An explaining book about werewolves. History, curiosities, habitat, qualities and more. (THIS BOOK CAN BE HELPFUL IN CARING OF MAGICAL CREATURES LESSONS)

Last Updated

05/31/21

Chapters

33

Reads

401

History - Classical antiquity

Chapter 4
A few references to men changing into wolves are found in Ancient Greek literature and mythology. Herodotus, in his Histories, wrote that the Neuri, a tribe he places to the north-east of Scythia, were all transformed into wolves once every year for several days, and then changed back to their human shape. This tale was also mentioned by Pomponius Mela.

In the second century BC, the Greek geographer Pausanias related the story of King Lycaon of Arcadia, who was transformed into a wolf because he had sacrificed a child in the altar of Zeus Lycaeus. In the version of the legend told by Ovid in his Metamorphoses, when Zeus visits Lycaon disguised as a common man, Lycaon wants to test if he is really a god. To that end, he kills a Molossian hostage and serve his entrails to Zeus. Disgusted, the god turns Lycaon into a wolf. However, in other accounts of the legend, like that of Apollodorus' Bibliotheca, Zeus blasts him and his sons with thunderbolts as punishment.

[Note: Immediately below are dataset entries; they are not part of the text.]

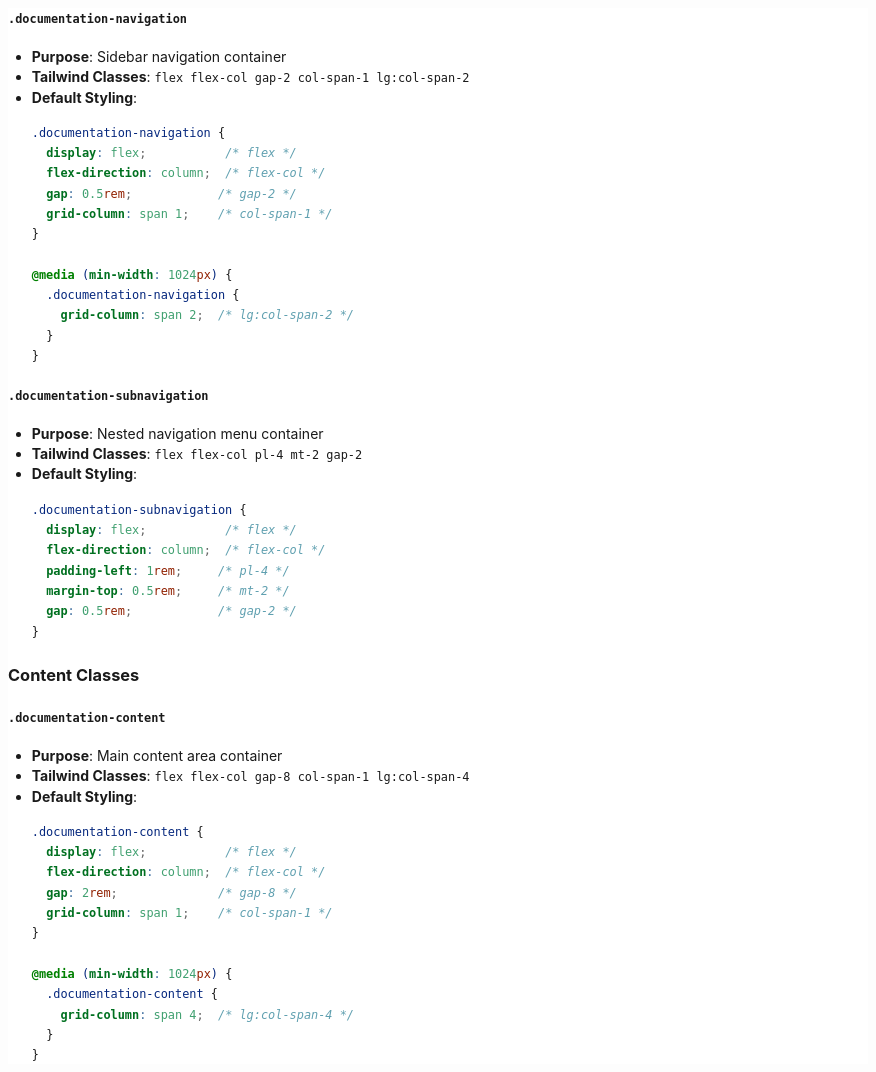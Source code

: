 #### `.documentation-navigation`
- **Purpose**: Sidebar navigation container
- **Tailwind Classes**: `flex flex-col gap-2 col-span-1 lg:col-span-2`
- **Default Styling**:
  ```css
  .documentation-navigation {
    display: flex;           /* flex */
    flex-direction: column;  /* flex-col */
    gap: 0.5rem;            /* gap-2 */
    grid-column: span 1;    /* col-span-1 */
  }
  
  @media (min-width: 1024px) {
    .documentation-navigation {
      grid-column: span 2;  /* lg:col-span-2 */
    }
  }
  ```

#### `.documentation-subnavigation`
- **Purpose**: Nested navigation menu container
- **Tailwind Classes**: `flex flex-col pl-4 mt-2 gap-2`
- **Default Styling**:
  ```css
  .documentation-subnavigation {
    display: flex;           /* flex */
    flex-direction: column;  /* flex-col */
    padding-left: 1rem;     /* pl-4 */
    margin-top: 0.5rem;     /* mt-2 */
    gap: 0.5rem;            /* gap-2 */
  }
  ```

### Content Classes

#### `.documentation-content`
- **Purpose**: Main content area container
- **Tailwind Classes**: `flex flex-col gap-8 col-span-1 lg:col-span-4`
- **Default Styling**:
  ```css
  .documentation-content {
    display: flex;           /* flex */
    flex-direction: column;  /* flex-col */
    gap: 2rem;              /* gap-8 */
    grid-column: span 1;    /* col-span-1 */
  }
  
  @media (min-width: 1024px) {
    .documentation-content {
      grid-column: span 4;  /* lg:col-span-4 */
    }
  }
  ```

Pausanias also relates the story of an Arcadian man called Damarchus of Parrhasia, who was turned into a wolf after tasting the entrails of a human child sacrificed to Zeus Lycaeus. He was restored to human form 10 years later and went on to become an Olympic champion. This tale is also recounted by Pliny the Elder, who calls the man Demaenetus quoting Agriopas. According to Pausanias, this was not a one-off event, but that men have been transformed into wolves during the sacrifices to Zeus Lycaeus since the time of Lycaon. If they abastain of tasting human flesh while being wolves, they would be restored to human form nine years later, but if they do they will remains wolves forever.

Pliny the Elder likewise recounts another tale of lycanthropy. Quoting Euanthes, he mentions that in Arcadia, once a year a man was chosen by lot from the Anthus' clan. The chosen man was escorted to a marsh in the area, where he hung his clothes into an oak tree, swam across the marsh and transformed into a wolf, joining a pack for nine years. If during these nine years he refrained from tasting human flesh, he returned to the same marsh, swam back and recovered his previous human form, with nine years added to his appearance. Ovid also relates stories of men who roamed the woods of Arcadia in the form of wolves.

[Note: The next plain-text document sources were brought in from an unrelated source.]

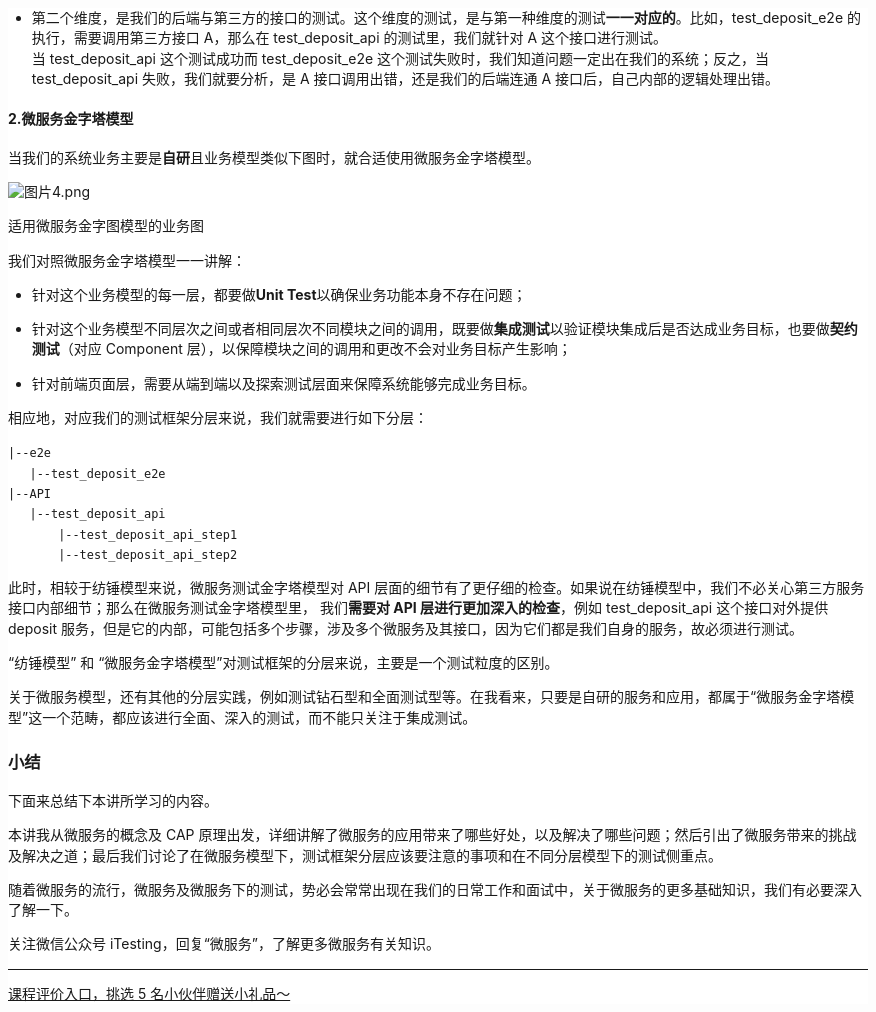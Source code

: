 -   第二个维度，是我们的后端与第三方的接口的测试。这个维度的测试，是与第一种维度的测试**一一对应的**。比如，test\_deposit\_e2e 的执行，需要调用第三方接口 A，那么在 test\_deposit\_api 的测试里，我们就针对 A 这个接口进行测试。  
    当 test\_deposit\_api 这个测试成功而 test\_deposit\_e2e 这个测试失败时，我们知道问题一定出在我们的系统；反之，当 test\_deposit\_api 失败，我们就要分析，是 A 接口调用出错，还是我们的后端连通 A 接口后，自己内部的逻辑处理出错。
    

#### 2.微服务金字塔模型

当我们的系统业务主要是**自研**且业务模型类似下图时，就合适使用微服务金字塔模型。

![图片4.png](https://s0.lgstatic.com/i/image/M00/70/B6/CgqCHl-7jZOAJbvVAAF5zNx21oU977.png)

适用微服务金字图模型的业务图

我们对照微服务金字塔模型一一讲解：

-   针对这个业务模型的每一层，都要做**Unit Test**以确保业务功能本身不存在问题；
    
-   针对这个业务模型不同层次之间或者相同层次不同模块之间的调用，既要做**集成测试**以验证模块集成后是否达成业务目标，也要做**契约测试**（对应 Component 层），以保障模块之间的调用和更改不会对业务目标产生影响；
    
-   针对前端页面层，需要从端到端以及探索测试层面来保障系统能够完成业务目标。
    

相应地，对应我们的测试框架分层来说，我们就需要进行如下分层：

```
|--e2e
   |--test_deposit_e2e
|--API
   |--test_deposit_api
       |--test_deposit_api_step1
       |--test_deposit_api_step2
```

此时，相较于纺锤模型来说，微服务测试金字塔模型对 API 层面的细节有了更仔细的检查。如果说在纺锤模型中，我们不必关心第三方服务接口内部细节；那么在微服务测试金字塔模型里， 我们**需要对 API 层进行更加深入的检查**，例如 test\_deposit\_api 这个接口对外提供 deposit 服务，但是它的内部，可能包括多个步骤，涉及多个微服务及其接口，因为它们都是我们自身的服务，故必须进行测试。

“纺锤模型” 和 “微服务金字塔模型”对测试框架的分层来说，主要是一个测试粒度的区别。

关于微服务模型，还有其他的分层实践，例如测试钻石型和全面测试型等。在我看来，只要是自研的服务和应用，都属于“微服务金字塔模型”这一个范畴，都应该进行全面、深入的测试，而不能只关注于集成测试。

### 小结

下面来总结下本讲所学习的内容。

本讲我从微服务的概念及 CAP 原理出发，详细讲解了微服务的应用带来了哪些好处，以及解决了哪些问题；然后引出了微服务带来的挑战及解决之道；最后我们讨论了在微服务模型下，测试框架分层应该要注意的事项和在不同分层模型下的测试侧重点。

随着微服务的流行，微服务及微服务下的测试，势必会常常出现在我们的日常工作和面试中，关于微服务的更多基础知识，我们有必要深入了解一下。

关注微信公众号 iTesting，回复“微服务”，了解更多微服务有关知识。

___

[课程评价入口，挑选 5 名小伙伴赠送小礼品～](https://wj.qq.com/s2/7506053/9b01)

Virgil, in his poetic work Eclogues, wrote of a man called Moeris, who used herbs and poisons picked in his native Pontus to turn himself into a wolf. In prose, the Satyricon, written circa AD 60 by Gaius Petronius Arbiter, one of the characters, Niceros, tells a story at a banquet about a friend who turned into a wolf (chs. 61-62). He describes the incident as follows, "When I look for my buddy I see he'd stripped and piled his clothes by the roadside... He pees in a circle round his clothes and then, just like that, turns into a wolf!... after he turned into a wolf he started howling and then ran off into the woods."

Early christian authors also mentioned werewolves. In The City of God, Augustine of Hippo gives an account similar to that found in Pliny the Elder. Augustine explains that "It is very generally believed that by certain witches spells men may be turned into wolves..." Physical metamorphosis was also mentioned in the Capitulatum Episcopi, attributed to the Council of Ancyra in the 4th century, which became the Church's doctrinal text in relation to magic, witches, and transformations such as those of werewolves. The Capitulatum Episcopi states that "Whoever believes that anything can be...transformed into another species or likeness, except by God Himself...is beyond doubt an infidel.'

In these works of Roman writers, werewolves often receive the name versipellis ("turnskin"). Augustine instead uses the phrase "in lupum fuisse mutatum" (changed into the form of a wolf) to describe the physical metamorphosis of werewolves, which is similar to phrases used in the medieval period.